Given $K(\alpha)/K$ and $K(\beta)/K$ disjoint extensions with at least one of them odd degree then $K(\alpha,\beta)=K(\alpha\beta)$

Question

I have problems with this exercise

Let be $K(\alpha)/K$ and $K(\beta)/K$ disjoint extensions with at least one of them odd degree. Prove that $\alpha\beta$ is a primitive element for the extension $K(\alpha,\beta)/K$.

Some of my ideas were

• Prove that $K(\alpha,\beta) \subset K(\alpha\beta)$ or that $K(\alpha) \subset K(\alpha\beta)$.

• Use that in this situation $K(\alpha)=K(\alpha^2)$.

• Tried to relate the irreducible polynomials from the extensions involved.

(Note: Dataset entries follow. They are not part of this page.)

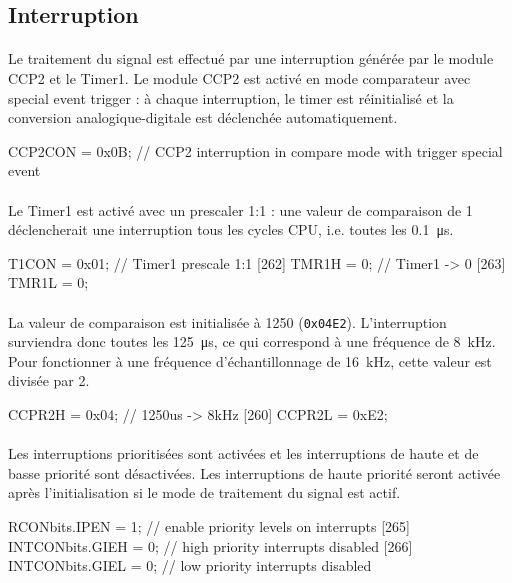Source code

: \documentclass{article}
\begin{document}
    \subsection{Interruption}
    \label{section:interruption}
    \paragraph{}
    Le traitement du signal est effectué par une interruption générée par le module CCP2 et le Timer1. Le module CCP2 est activé en mode comparateur avec special event trigger : à chaque interruption, le timer est réinitialisé et la conversion analogique-digitale est déclenchée automatiquement.
    \begin{verbatimtab}
    [258]    CCP2CON = 0x0B;         // CCP2 interruption in compare mode
                                             with trigger special event
    \end{verbatimtab}

    \paragraph{}
    Le Timer1 est activé avec un prescaler 1:1 : une valeur de comparaison de 1 déclencherait une interruption tous les cycles CPU, i.e. toutes les \SI{0.1}{\micro\second}.
    \begin{verbatimtab}
    [261]    T1CON   = 0x01;         // Timer1 prescale 1:1
    [262]    TMR1H   = 0;            // Timer1 -> 0
    [263]    TMR1L   = 0;
    \end{verbatimtab}

    \paragraph{}
    La valeur de comparaison est initialisée à 1250 (\texttt{0x04E2}). L'interruption surviendra donc toutes les \SI{125}{\micro\second}, ce qui correspond à une fréquence de \SI{8}{\kilo\hertz}. Pour fonctionner à une fréquence d'échantillonnage de \SI{16}{\kilo\hertz}, cette valeur est divisée par 2.
    \begin{verbatimtab}
    [259]    CCPR2H  = 0x04;         // 1250us -> 8kHz
    [260]    CCPR2L  = 0xE2;
    \end{verbatimtab}

    \paragraph{}
    Les interruptions prioritisées sont activées et les interruptions de haute et de basse priorité sont désactivées. Les interruptions de haute priorité seront activée après l'initialisation si le mode de traitement du signal est actif.
    \begin{verbatimtab}
    [264]    RCONbits.IPEN   = 1;    // enable priority levels on interrupts
    [265]    INTCONbits.GIEH = 0;    // high priority interrupts disabled
    [266]    INTCONbits.GIEL = 0;    // low priority interrupts disabled
    \end{verbatimtab}
\end{document}
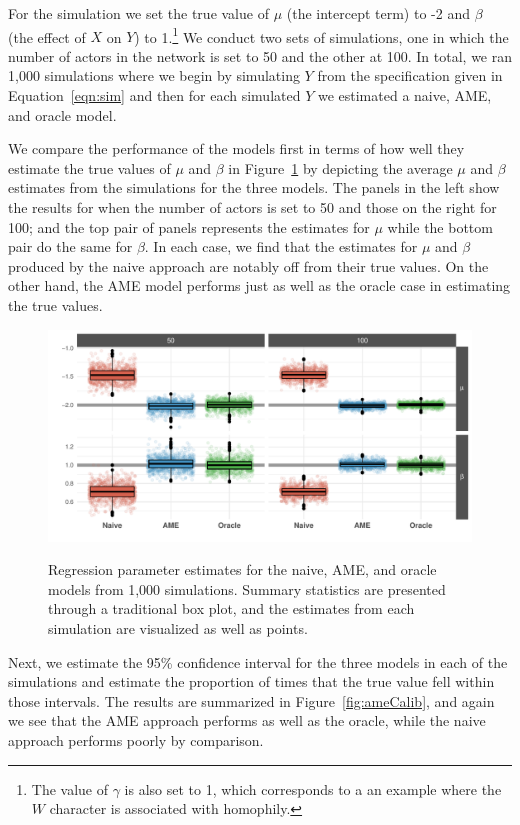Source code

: For the simulation we set the true value of $\mu$ (the intercept term) to -2 and $\beta$ (the effect of $X$ on $Y$) to 1.\footnote{The value of $\gamma$ is also set to 1, which corresponds to a an example where the $W$ character is associated with homophily.} We conduct two sets of simulations, one in which the number of actors in the network is set to 50 and the other at 100. In total, we ran 1,000 simulations where we begin by simulating $Y$ from the specification given in Equation~\ref{eqn:sim} and then for each simulated $Y$ we estimated a naive, AME, and oracle model. 

We compare the performance of the models first in terms of how well they estimate the true values of $\mu$ and $\beta$ in Figure~\ref{fig:ameBias} by depicting the average $\mu$ and $\beta$ estimates from the simulations for the three models. The panels in the left show the results for when the number of actors is set to 50 and those on the right for 100; and the top pair of panels represents the estimates for $\mu$ while the bottom pair do the same for $\beta$. In each case, we find that the estimates for $\mu$ and $\beta$ produced by the naive approach are notably off from their true values. On the other hand, the AME model performs just as well as the oracle case in estimating the true values. 

\begin{figure}
	\centering
	\caption{Regression parameter estimates for the naive, AME, and oracle models from 1,000 simulations. Summary statistics are presented through a traditional box plot, and the estimates from each simulation are visualized as well as points.}
	\label{fig:ameBias}
	\includegraphics[width=1\textwidth]{ameSimBias_all.pdf} \\
\end{figure}

Next, we estimate the 95\% confidence interval for the three models in each of the simulations and estimate the proportion of times that the true value fell within those intervals. The results are summarized in Figure~\ref{fig:ameCalib}, and again we see that the AME approach performs as well as the oracle, while the naive approach performs poorly by comparison. 

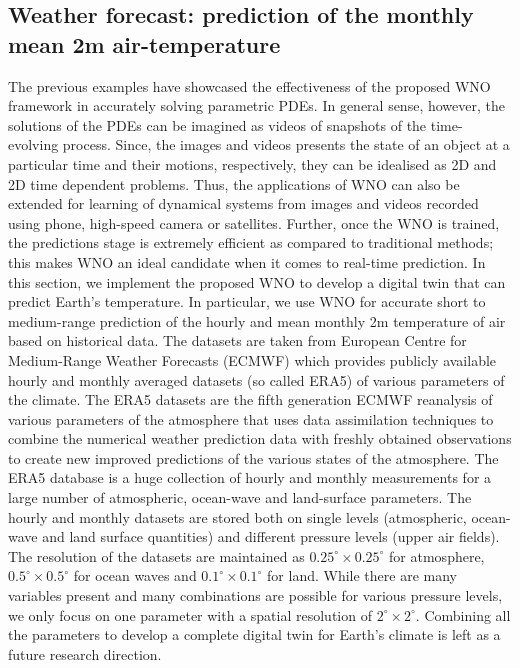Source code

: \documentclass{article}
\begin{document}
\subsection*{Weather forecast: prediction of the monthly mean 2m air-temperature}\label{sec:application}
The previous examples have showcased the effectiveness of the proposed WNO framework in accurately solving parametric PDEs. In general sense, however, the solutions of the PDEs can be imagined as videos of snapshots of the time-evolving process. Since, the images and videos presents the state of an object at a particular time and their motions, respectively, they can be idealised as 2D and 2D time dependent problems. Thus, the applications of WNO can also be extended for learning of dynamical systems from images and videos recorded using phone, high-speed camera or satellites. Further, once the WNO is trained, the predictions stage is extremely efficient as compared to traditional methods; this makes WNO an ideal candidate when it comes to real-time prediction. In this section,
we implement the proposed WNO to develop a digital twin that can predict Earth's temperature. In particular, we use WNO for accurate short to medium-range prediction of the hourly and mean monthly 2m temperature of air based on historical data. The datasets are taken from European Centre for Medium-Range Weather Forecasts (ECMWF) which provides publicly available hourly and monthly averaged datasets (so called ERA5) of various parameters of the climate. The ERA5 datasets are the fifth generation ECMWF reanalysis of various parameters of the atmosphere that uses data assimilation techniques to combine the numerical weather prediction data with freshly obtained observations to create new improved predictions of the various states of the atmosphere. The ERA5 database is a huge collection of hourly and monthly measurements for a large number of atmospheric, ocean-wave and land-surface parameters. The hourly and monthly datasets are stored both on single levels (atmospheric, ocean-wave and land surface quantities) and different pressure levels (upper air fields). The resolution of the datasets are maintained as $0.25^{\circ} \times 0.25^{\circ}$ for atmosphere, $0.5^{\circ} \times 0.5^{\circ}$ for ocean waves and $0.1^{\circ} \times 0.1^{\circ}$ for land. While there are many variables present and many combinations are possible for various pressure levels, we only focus on one parameter with a spatial resolution of $2^{\circ} \times 2^{\circ}$. Combining all the parameters to develop a complete digital twin for Earth's climate is left as a future research direction.
\end{document}

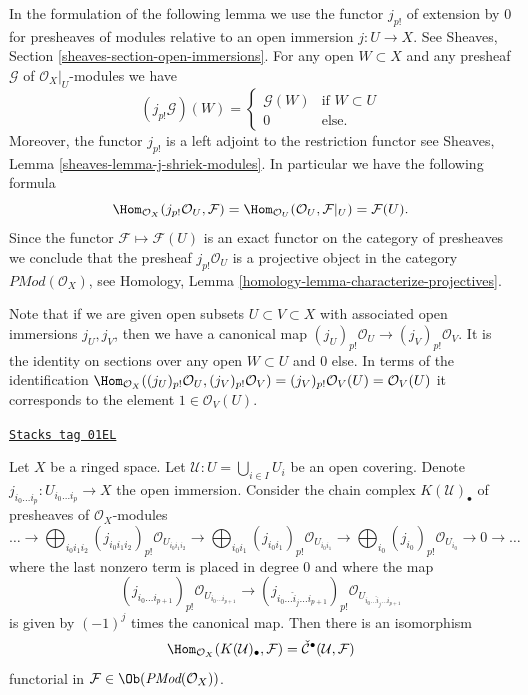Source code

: In the formulation of the following lemma we use the functor $j_{p!}$ of
extension by $0$ for presheaves of modules
relative to an open immersion $j : U \to X$.
See Sheaves, Section \ref{sheaves-section-open-immersions}. For any open
$W \subset X$ and any presheaf $\mathcal{G}$ of $\mathcal{O}_X|_U$-modules
we have
$$
(j_{p!}\mathcal{G})(W) =
\left\{
\begin{matrix}
\mathcal{G}(W) & \text{if } W \subset U \\
0 & \text{else.}
\end{matrix}
\right.
$$
Moreover, the functor $j_{p!}$ is a left adjoint to the restriction functor
see Sheaves, Lemma \ref{sheaves-lemma-j-shriek-modules}.
In particular we have the following formula
$$
\Hom_{\mathcal{O}_X}(j_{p!}\mathcal{O}_U, \mathcal{F})
=
\Hom_{\mathcal{O}_U}(\mathcal{O}_U, \mathcal{F}|_U)
=
\mathcal{F}(U).
$$
Since the functor $\mathcal{F} \mapsto \mathcal{F}(U)$ is an exact functor
on the category of presheaves we conclude that the presheaf
$j_{p!}\mathcal{O}_U$ is a projective object in the category
$\textit{PMod}(\mathcal{O}_X)$, see
Homology, Lemma \ref{homology-lemma-characterize-projectives}.

\medskip\noindent
Note that if we are given open subsets $U \subset V \subset X$
with associated open immersions $j_U, j_V$, then we have a canonical
map $(j_U)_{p!}\mathcal{O}_U \to (j_V)_{p!}\mathcal{O}_V$. It is the
identity on sections over any open $W \subset U$ and $0$ else.
In terms of the identification
$\Hom_{\mathcal{O}_X}((j_U)_{p!}\mathcal{O}_U, (j_V)_{p!}\mathcal{O}_V) =
(j_V)_{p!}\mathcal{O}_V(U) = \mathcal{O}_V(U)$ it corresponds to
the element $1 \in \mathcal{O}_V(U)$.

\begin{lemma}
\label{cohomology-lemma-cech-map-into}
\href{https://stacks.math.columbia.edu/tag/01EL}{\texttt{Stacks tag 01EL}}

Let $X$ be a ringed space.
Let $\mathcal{U} : U = \bigcup_{i \in I} U_i$ be an open covering.
Denote $j_{i_0\ldots i_p} : U_{i_0 \ldots i_p} \to X$ the open immersion.
Consider the chain complex $K(\mathcal{U})_\bullet$
of presheaves of $\mathcal{O}_X$-modules
$$
\ldots
\to
\bigoplus_{i_0i_1i_2} (j_{i_0i_1i_2})_{p!}\mathcal{O}_{U_{i_0i_1i_2}}
\to
\bigoplus_{i_0i_1} (j_{i_0i_1})_{p!}\mathcal{O}_{U_{i_0i_1}}
\to
\bigoplus_{i_0} (j_{i_0})_{p!}\mathcal{O}_{U_{i_0}}
\to 0 \to \ldots
$$
where the last nonzero term is placed in degree $0$
and where the map
$$
(j_{i_0\ldots i_{p + 1}})_{p!}\mathcal{O}_{U_{i_0\ldots i_{p + 1}}}
\longrightarrow
(j_{i_0\ldots \hat i_j \ldots i_{p + 1}})_{p!}
\mathcal{O}_{U_{i_0\ldots \hat i_j \ldots i_{p + 1}}}
$$
is given by $(-1)^j$ times the canonical map.
Then there is an isomorphism
$$
\Hom_{\mathcal{O}_X}(K(\mathcal{U})_\bullet, \mathcal{F})
=
\check{\mathcal{C}}^\bullet(\mathcal{U}, \mathcal{F})
$$
functorial in $\mathcal{F} \in \Ob(\textit{PMod}(\mathcal{O}_X))$.
\end{lemma}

I didn't find anything useful. Can you help me?

Thank you in advance.

Answer 1

This is false - a counterexample is given by $ \alpha = \sqrt[3]{2} $, $ \beta = \sqrt[3]{3} $, $ K = \mathbf Q $. The fields $ \mathbf Q(\sqrt[3]{2}) $ and $ \mathbf Q(\sqrt[3]{3}) $ intersect trivially (left as an exercise), are both of degree $ 3 $ over $ \mathbf Q $, but $ \alpha \beta = \sqrt[3]{6} $ is of degree $ 3 $ over $ \mathbf Q $, so is not a primitive element of the extension $ \mathbf Q(\alpha, \beta)/\mathbf Q $, which is of degree $ 9 $.